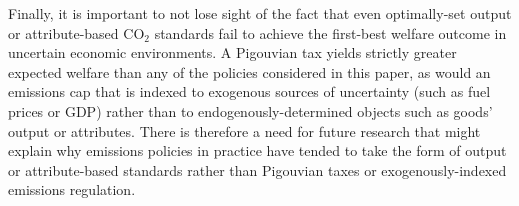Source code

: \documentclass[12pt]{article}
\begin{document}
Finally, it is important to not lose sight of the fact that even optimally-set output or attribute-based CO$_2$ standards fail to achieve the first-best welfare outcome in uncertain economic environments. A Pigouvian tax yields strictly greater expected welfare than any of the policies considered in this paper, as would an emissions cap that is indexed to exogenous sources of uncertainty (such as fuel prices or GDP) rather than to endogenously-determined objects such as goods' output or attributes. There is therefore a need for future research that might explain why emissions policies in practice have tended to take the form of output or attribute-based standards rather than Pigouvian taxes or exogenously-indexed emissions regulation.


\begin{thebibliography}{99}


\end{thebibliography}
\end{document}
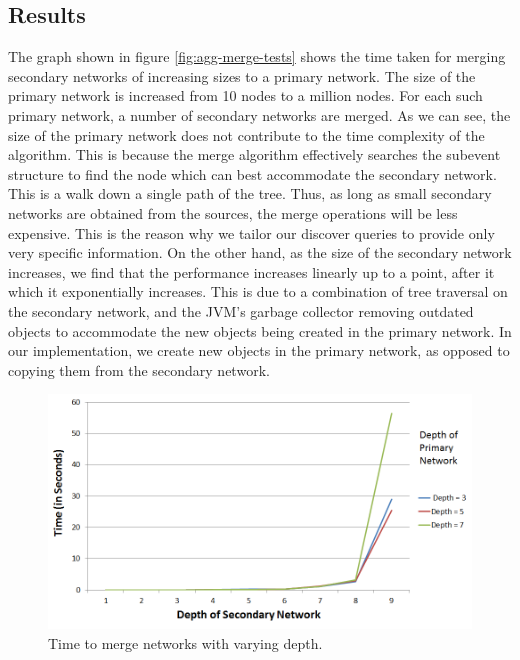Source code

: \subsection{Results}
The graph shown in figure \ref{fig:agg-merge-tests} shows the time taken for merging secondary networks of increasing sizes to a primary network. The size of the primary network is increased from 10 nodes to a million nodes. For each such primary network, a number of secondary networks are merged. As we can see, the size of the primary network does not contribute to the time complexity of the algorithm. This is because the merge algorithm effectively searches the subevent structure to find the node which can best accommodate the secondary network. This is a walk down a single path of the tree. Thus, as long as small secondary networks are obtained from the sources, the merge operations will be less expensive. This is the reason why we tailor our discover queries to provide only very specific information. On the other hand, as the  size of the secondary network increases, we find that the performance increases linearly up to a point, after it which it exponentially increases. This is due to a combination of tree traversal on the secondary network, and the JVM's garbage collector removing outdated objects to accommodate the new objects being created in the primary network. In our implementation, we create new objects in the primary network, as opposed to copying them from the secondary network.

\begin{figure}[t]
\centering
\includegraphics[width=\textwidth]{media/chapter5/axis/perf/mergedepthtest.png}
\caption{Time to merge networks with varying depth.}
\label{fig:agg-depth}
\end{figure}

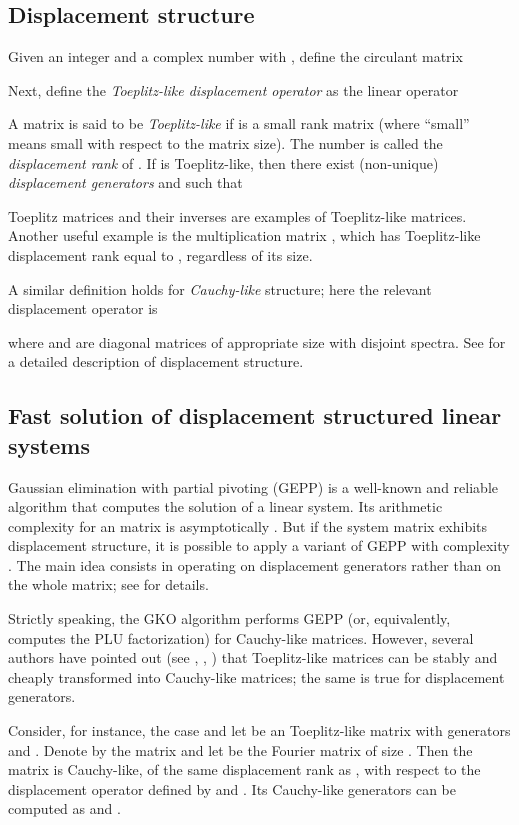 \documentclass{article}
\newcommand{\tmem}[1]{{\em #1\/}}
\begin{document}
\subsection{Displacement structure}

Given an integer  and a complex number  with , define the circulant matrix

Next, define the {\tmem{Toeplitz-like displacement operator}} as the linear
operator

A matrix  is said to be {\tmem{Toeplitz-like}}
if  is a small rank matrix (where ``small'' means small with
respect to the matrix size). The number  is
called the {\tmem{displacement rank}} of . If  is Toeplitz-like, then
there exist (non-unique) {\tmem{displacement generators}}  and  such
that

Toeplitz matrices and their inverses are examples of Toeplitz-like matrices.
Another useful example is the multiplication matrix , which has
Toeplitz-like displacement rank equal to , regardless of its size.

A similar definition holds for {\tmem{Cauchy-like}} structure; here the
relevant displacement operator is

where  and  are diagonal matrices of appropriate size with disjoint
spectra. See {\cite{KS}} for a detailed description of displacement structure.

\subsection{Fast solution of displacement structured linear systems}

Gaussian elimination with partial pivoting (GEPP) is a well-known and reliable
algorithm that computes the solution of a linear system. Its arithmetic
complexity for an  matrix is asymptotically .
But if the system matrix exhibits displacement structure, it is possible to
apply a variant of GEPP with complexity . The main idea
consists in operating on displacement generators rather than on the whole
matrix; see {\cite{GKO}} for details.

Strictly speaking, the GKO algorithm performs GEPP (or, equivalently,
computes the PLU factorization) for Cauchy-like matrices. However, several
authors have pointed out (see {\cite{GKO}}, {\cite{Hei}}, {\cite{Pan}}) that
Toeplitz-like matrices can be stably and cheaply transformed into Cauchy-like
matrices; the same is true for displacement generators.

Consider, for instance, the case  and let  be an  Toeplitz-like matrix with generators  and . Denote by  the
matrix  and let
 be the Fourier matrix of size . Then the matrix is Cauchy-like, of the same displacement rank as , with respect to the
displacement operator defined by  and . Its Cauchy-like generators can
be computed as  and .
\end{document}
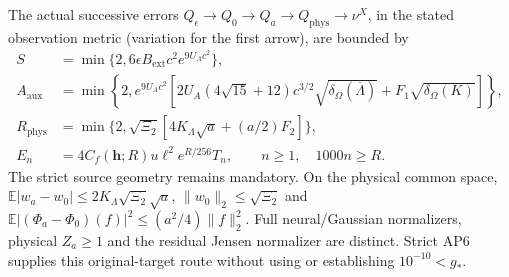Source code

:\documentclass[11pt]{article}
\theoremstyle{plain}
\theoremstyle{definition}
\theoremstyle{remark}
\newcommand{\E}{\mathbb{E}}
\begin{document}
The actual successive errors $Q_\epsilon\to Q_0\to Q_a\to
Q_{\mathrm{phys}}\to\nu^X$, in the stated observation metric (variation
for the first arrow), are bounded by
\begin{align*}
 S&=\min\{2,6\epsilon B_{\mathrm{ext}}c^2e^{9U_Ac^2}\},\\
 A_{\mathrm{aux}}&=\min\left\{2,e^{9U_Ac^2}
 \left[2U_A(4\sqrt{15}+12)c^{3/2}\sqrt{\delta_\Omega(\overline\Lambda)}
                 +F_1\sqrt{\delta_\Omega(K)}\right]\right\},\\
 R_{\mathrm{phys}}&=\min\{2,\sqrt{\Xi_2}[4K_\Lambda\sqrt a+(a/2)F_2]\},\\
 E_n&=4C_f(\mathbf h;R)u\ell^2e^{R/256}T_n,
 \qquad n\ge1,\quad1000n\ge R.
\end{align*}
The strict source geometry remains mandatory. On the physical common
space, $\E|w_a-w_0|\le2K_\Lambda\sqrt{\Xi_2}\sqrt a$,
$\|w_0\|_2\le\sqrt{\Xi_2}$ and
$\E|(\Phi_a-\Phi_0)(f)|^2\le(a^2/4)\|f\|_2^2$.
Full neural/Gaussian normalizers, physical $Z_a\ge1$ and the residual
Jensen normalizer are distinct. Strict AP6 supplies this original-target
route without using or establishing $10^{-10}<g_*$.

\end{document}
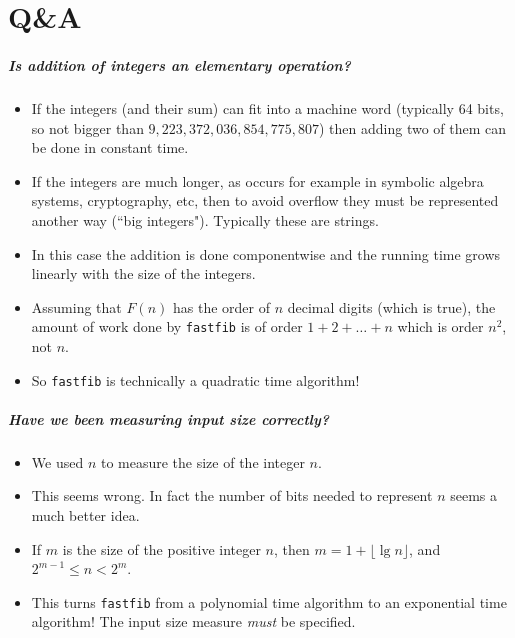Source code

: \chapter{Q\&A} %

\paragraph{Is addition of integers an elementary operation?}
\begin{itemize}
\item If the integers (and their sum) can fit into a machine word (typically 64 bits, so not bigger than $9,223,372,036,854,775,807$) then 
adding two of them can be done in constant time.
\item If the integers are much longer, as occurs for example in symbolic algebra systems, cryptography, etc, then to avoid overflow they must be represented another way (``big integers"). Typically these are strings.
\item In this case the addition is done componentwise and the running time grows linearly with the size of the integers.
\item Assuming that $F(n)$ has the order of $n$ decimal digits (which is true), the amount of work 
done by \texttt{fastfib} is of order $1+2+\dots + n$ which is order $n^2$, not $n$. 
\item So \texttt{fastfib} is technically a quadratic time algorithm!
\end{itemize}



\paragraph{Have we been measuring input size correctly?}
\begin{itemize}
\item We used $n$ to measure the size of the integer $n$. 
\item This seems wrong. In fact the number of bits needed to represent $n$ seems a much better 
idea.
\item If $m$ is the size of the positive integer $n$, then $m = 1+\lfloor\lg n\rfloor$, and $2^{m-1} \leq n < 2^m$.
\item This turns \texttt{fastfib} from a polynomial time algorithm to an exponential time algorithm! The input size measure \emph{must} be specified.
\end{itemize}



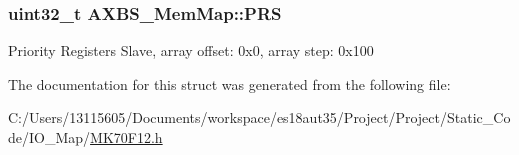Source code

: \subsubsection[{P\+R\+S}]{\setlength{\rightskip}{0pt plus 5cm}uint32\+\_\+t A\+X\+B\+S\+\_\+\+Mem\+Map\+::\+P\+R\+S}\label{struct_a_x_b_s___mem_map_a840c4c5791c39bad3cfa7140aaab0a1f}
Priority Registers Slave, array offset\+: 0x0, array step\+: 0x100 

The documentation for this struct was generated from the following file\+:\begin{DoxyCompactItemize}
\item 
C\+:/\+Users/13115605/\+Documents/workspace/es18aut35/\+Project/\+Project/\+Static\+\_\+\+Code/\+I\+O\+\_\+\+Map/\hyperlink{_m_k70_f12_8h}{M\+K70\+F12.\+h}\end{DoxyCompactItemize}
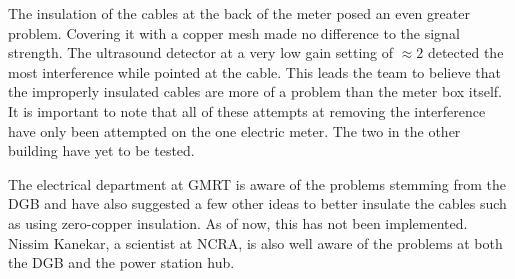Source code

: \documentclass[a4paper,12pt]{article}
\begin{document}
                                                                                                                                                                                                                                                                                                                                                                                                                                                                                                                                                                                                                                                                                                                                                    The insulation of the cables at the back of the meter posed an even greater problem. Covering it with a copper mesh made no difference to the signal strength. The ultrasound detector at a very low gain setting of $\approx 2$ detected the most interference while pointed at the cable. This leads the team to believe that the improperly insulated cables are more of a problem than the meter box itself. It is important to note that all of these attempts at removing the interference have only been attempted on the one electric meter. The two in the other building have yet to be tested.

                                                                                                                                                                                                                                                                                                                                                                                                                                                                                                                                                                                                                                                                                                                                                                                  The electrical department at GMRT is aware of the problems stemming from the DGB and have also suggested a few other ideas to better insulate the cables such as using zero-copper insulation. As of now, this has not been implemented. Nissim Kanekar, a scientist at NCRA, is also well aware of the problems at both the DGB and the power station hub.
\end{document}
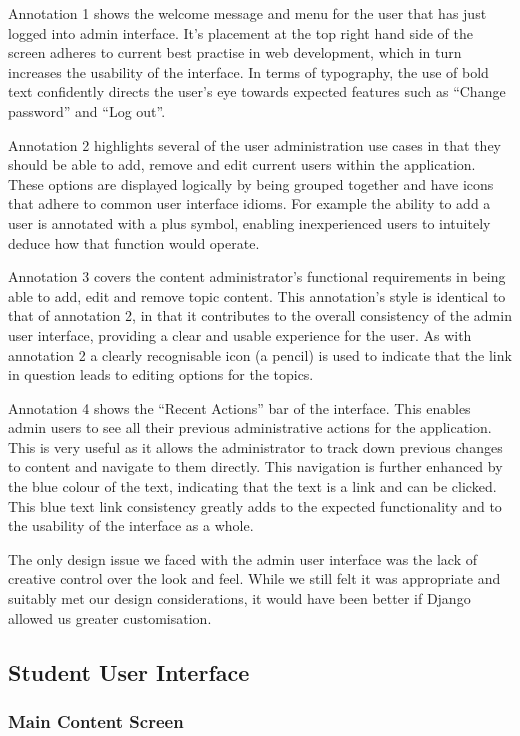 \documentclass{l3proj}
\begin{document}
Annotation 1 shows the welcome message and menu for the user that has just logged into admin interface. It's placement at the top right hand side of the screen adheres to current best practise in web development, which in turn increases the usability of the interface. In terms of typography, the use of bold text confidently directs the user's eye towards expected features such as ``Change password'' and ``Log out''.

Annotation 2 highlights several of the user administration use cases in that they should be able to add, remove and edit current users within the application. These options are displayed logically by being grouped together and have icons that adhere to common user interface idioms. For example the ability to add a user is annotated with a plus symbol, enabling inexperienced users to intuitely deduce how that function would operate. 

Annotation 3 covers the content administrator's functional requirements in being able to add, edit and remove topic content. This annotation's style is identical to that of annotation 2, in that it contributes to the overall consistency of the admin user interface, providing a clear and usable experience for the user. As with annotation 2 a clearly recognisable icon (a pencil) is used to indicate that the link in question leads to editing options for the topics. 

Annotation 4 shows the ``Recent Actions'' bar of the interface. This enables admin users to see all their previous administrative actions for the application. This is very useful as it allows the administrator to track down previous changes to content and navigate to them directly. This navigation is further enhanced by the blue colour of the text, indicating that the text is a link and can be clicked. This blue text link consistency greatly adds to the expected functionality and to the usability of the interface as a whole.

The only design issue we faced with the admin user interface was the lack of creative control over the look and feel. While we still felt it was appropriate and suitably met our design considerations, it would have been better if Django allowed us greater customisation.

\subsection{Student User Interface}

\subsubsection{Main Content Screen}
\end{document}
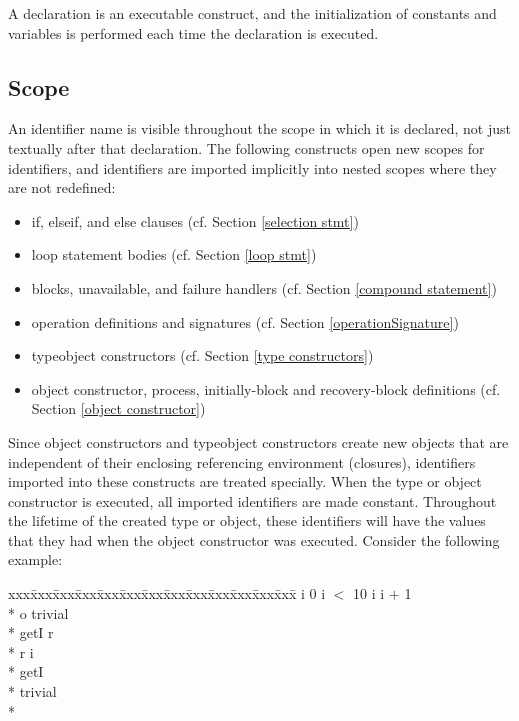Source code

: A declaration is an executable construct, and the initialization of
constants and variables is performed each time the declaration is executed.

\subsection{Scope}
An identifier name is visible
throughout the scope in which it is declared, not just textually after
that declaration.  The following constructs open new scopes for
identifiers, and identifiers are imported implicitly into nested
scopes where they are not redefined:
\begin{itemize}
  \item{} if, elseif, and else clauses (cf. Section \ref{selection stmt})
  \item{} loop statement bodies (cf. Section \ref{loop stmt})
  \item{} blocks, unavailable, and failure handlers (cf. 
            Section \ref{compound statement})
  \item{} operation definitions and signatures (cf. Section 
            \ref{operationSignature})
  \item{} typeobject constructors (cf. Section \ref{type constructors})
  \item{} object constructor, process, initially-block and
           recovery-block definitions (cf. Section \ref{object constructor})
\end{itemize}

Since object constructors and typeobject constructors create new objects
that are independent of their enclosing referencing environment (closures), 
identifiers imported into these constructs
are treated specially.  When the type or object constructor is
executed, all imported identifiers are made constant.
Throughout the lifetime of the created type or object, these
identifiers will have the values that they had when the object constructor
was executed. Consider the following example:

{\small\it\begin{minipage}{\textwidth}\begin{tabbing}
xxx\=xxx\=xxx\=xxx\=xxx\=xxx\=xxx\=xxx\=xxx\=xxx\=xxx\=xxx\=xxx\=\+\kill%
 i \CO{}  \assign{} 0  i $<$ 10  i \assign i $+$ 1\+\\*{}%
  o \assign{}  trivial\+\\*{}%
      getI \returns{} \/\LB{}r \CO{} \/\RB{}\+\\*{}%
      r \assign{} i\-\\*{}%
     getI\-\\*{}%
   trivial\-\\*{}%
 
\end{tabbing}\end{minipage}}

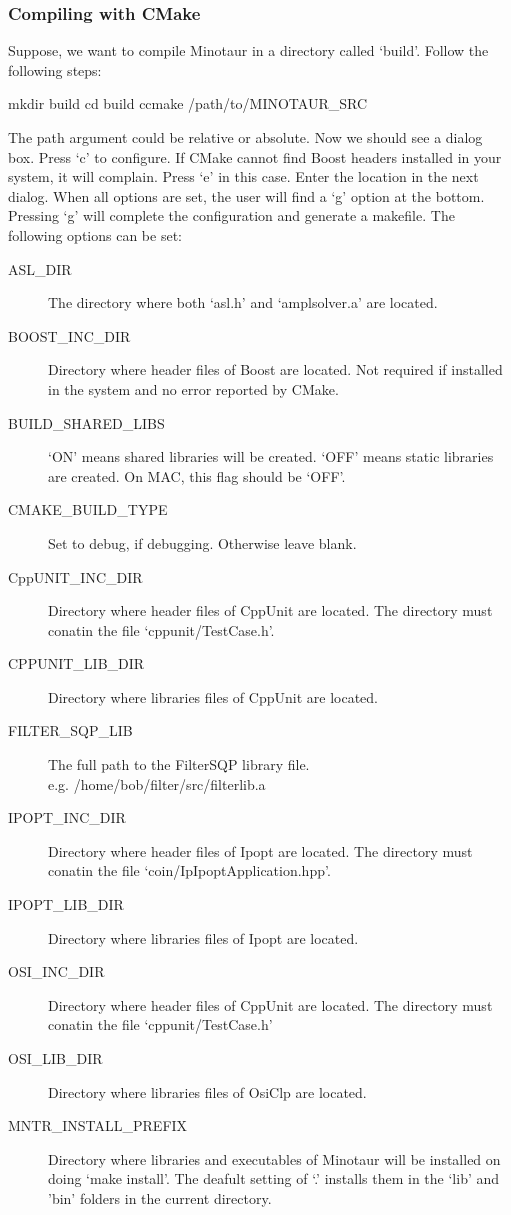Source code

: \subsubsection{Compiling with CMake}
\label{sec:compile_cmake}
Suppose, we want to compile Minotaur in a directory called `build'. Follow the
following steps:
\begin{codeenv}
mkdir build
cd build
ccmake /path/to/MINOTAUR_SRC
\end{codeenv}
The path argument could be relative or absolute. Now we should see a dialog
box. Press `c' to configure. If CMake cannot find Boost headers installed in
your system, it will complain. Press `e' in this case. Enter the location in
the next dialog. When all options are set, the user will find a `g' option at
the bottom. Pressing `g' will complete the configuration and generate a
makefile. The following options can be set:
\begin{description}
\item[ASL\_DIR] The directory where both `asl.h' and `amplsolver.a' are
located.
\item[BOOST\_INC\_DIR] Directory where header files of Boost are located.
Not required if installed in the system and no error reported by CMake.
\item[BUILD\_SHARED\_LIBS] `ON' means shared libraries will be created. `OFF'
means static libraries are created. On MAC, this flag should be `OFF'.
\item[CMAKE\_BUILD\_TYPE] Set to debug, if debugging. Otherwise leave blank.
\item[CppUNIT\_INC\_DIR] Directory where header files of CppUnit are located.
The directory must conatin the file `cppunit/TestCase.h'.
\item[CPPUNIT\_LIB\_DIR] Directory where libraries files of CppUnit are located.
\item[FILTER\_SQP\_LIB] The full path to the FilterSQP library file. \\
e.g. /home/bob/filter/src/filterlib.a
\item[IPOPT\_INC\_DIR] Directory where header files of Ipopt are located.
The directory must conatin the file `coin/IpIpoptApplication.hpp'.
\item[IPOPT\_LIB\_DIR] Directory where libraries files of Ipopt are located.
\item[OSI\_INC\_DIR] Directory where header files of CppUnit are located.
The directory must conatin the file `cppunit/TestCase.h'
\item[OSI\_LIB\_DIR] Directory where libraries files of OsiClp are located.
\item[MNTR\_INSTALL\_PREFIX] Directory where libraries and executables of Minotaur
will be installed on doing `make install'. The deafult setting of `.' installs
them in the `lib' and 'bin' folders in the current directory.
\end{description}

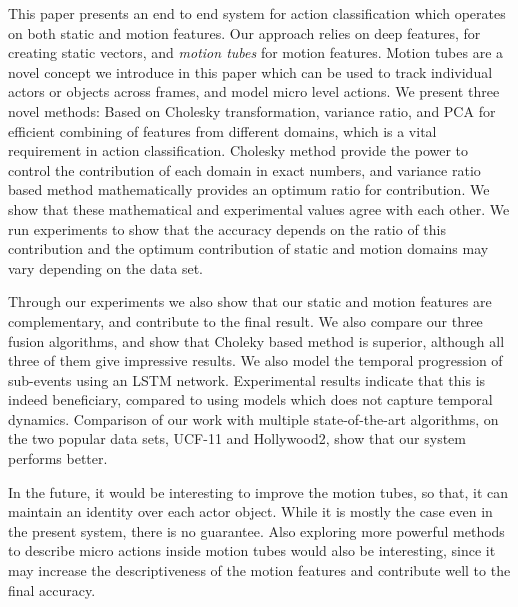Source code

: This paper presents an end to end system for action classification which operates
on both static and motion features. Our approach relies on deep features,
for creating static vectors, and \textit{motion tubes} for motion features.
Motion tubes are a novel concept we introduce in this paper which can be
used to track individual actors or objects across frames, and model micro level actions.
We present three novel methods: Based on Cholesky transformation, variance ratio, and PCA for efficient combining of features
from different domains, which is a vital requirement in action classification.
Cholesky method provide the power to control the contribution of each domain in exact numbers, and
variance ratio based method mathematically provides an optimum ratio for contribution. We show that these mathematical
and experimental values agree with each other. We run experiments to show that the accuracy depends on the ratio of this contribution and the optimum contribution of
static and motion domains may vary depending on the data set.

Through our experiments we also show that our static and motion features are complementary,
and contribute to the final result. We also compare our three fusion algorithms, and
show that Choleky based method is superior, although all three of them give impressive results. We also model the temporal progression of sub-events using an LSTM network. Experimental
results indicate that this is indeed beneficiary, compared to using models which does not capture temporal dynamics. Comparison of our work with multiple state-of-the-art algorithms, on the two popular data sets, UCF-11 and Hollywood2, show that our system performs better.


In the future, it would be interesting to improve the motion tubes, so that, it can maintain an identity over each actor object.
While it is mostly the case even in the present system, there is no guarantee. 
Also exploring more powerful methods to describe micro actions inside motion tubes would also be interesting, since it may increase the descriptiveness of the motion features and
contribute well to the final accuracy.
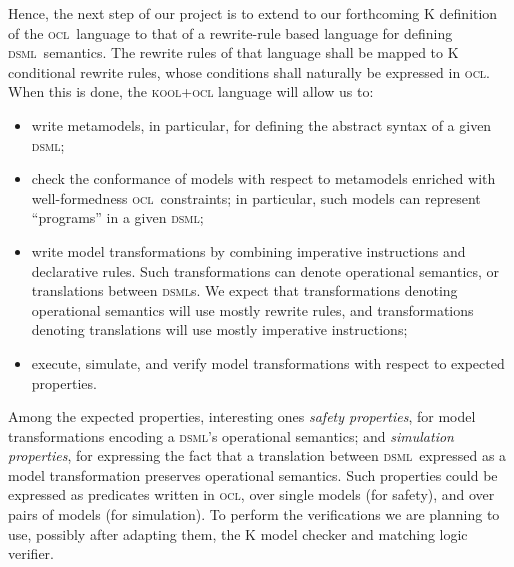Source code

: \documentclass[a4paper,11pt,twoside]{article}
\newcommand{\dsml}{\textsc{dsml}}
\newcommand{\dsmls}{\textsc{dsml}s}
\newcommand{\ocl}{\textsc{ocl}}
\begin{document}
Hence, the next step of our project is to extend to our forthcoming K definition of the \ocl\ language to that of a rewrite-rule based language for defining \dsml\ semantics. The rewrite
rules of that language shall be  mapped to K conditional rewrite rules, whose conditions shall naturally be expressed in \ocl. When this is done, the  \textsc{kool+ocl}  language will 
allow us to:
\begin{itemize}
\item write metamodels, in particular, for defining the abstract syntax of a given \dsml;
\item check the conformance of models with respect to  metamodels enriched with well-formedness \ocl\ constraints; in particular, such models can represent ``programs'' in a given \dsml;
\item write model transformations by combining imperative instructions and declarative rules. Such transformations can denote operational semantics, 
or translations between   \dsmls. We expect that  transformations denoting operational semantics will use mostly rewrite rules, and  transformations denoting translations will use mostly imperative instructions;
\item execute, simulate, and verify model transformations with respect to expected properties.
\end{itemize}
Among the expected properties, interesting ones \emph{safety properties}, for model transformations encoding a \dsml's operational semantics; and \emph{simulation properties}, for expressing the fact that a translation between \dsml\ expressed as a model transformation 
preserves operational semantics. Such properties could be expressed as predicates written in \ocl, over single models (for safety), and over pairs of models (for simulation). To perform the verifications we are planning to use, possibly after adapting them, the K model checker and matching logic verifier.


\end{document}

______________________________

◆ **WHAT THE EXERCISE ASKS**:
Repeat, character for character, the lines of the material above from the line with "computes the PLU" through the line with "Toeplitz-like matrices can".

◆ **RESPONSE FOR THIS EXERCISE**:
computes the PLU factorization) for Cauchy-like matrices. However, several
authors have pointed out (see {\cite{GKO}}, {\cite{Hei}}, {\cite{Pan}}) that
Toeplitz-like matrices can be stably and cheaply transformed into Cauchy-like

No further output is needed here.